Exercise directions » Wherever the word "device" shows up in the data, report the line it sits in.

[Opening Dataset content section]

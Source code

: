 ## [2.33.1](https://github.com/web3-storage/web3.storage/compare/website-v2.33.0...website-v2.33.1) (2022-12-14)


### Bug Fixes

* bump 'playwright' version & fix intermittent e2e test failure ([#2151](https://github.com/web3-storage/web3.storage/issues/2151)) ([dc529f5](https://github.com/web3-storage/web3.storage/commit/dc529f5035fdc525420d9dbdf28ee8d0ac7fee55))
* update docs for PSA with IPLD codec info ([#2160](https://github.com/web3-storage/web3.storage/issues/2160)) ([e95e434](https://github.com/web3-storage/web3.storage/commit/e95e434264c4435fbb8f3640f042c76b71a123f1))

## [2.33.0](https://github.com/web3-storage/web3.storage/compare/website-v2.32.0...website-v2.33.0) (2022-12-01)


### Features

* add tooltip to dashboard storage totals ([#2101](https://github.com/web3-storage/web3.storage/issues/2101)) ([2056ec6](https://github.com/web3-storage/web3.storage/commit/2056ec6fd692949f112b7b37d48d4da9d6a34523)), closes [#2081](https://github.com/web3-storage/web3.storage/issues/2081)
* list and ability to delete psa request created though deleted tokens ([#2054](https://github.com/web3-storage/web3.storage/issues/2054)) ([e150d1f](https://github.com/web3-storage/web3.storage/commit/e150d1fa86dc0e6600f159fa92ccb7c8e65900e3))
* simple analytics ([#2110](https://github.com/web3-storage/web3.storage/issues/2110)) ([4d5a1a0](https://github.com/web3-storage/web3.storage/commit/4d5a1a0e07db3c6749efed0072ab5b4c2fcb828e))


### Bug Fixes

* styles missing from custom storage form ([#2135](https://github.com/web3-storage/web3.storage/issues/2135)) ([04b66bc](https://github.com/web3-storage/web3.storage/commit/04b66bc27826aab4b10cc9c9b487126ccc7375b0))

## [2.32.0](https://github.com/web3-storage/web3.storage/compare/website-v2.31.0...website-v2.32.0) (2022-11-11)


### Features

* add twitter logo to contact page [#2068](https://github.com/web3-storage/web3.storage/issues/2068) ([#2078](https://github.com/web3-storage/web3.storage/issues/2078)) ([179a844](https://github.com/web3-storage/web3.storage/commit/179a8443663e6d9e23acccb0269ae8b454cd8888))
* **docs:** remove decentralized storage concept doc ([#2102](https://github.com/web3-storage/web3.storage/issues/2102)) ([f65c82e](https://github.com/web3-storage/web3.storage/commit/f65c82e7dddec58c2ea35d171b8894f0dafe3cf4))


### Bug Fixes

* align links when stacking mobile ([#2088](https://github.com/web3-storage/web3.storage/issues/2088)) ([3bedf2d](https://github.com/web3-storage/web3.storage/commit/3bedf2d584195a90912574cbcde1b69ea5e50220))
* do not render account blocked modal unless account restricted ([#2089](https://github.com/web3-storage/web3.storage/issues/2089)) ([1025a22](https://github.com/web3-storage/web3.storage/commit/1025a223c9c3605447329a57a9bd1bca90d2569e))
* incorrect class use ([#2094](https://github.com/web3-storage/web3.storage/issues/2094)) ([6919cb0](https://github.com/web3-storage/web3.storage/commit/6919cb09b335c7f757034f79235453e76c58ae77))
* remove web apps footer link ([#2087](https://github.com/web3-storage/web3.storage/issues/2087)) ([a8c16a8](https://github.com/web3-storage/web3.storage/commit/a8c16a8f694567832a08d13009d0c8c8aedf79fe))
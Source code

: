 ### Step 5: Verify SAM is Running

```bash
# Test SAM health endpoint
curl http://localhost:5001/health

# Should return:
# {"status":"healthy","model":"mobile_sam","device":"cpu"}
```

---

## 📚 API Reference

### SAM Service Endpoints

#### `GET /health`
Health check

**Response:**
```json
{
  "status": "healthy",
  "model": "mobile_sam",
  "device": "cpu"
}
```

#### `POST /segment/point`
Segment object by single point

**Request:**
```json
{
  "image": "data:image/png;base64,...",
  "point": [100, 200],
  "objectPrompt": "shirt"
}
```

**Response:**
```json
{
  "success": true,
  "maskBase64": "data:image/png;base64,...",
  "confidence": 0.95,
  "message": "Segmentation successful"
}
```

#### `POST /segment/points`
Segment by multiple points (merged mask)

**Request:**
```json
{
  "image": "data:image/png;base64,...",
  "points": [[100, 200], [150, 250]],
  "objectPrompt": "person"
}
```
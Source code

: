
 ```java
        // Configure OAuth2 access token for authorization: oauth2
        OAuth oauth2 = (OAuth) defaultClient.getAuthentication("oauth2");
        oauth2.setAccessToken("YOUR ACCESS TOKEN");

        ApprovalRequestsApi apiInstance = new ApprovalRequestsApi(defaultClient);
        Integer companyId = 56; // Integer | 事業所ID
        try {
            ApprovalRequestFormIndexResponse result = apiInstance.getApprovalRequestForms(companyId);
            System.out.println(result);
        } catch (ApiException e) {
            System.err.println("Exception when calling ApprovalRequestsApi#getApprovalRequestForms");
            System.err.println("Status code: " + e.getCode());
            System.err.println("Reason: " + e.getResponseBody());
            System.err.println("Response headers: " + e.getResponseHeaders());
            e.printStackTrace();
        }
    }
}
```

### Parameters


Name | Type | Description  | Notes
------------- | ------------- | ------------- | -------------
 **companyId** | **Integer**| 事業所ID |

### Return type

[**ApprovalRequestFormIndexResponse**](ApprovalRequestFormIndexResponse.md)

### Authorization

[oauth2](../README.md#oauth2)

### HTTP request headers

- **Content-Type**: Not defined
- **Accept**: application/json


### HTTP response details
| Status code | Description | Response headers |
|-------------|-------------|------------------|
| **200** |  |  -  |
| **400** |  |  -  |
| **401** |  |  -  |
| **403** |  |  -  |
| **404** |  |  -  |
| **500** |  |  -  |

[Closing Dataset content section]

Answer to this problem »
# {"status":"healthy","model":"mobile_sam","device":"cpu"}
  "device": "cpu"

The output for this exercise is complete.